* [Problem description]
Count the lines below holding "textbf" and answer with that number only.

* [Supplied records]
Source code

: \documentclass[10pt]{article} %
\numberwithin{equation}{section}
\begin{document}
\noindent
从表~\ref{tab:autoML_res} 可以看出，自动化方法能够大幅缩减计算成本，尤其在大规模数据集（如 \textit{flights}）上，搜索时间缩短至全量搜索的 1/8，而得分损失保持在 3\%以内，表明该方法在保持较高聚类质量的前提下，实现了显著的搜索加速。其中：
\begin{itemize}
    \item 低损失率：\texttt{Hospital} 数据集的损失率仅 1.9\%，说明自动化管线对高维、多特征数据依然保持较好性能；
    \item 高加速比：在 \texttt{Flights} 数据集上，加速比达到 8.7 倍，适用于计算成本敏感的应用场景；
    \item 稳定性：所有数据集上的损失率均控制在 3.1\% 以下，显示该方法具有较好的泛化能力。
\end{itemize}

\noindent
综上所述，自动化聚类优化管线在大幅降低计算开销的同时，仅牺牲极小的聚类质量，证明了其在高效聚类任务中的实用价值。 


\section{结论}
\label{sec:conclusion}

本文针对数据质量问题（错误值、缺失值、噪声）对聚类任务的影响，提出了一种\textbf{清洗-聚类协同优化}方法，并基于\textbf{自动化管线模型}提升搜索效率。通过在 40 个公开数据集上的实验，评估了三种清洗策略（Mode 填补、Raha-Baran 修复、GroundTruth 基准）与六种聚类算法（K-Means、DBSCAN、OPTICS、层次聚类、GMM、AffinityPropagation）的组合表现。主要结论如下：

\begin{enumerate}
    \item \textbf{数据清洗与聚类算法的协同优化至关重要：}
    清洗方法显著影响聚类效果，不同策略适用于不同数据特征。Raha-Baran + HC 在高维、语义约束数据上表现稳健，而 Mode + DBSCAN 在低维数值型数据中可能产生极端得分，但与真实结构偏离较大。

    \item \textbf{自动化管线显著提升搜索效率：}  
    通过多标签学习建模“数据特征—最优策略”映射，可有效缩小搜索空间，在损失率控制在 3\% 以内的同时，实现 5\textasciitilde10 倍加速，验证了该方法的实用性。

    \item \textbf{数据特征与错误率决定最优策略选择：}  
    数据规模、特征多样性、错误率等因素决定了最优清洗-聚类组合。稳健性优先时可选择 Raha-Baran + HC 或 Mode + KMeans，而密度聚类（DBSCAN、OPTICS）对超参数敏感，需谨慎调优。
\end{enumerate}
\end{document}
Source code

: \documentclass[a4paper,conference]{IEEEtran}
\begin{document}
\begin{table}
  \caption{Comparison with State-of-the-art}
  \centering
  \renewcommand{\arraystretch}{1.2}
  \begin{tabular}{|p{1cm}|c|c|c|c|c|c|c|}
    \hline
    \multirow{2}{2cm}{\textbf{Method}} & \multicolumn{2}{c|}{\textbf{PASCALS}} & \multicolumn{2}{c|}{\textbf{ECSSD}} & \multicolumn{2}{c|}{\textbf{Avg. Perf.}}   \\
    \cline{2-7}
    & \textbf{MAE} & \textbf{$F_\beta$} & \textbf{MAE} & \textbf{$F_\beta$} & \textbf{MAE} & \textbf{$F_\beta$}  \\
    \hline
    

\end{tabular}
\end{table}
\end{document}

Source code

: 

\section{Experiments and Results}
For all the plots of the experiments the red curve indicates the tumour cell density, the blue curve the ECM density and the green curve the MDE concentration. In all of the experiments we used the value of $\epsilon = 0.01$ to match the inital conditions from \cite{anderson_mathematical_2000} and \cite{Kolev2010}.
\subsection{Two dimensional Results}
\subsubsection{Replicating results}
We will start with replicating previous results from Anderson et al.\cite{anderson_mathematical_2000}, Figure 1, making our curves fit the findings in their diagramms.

* [Answer to this problem]
6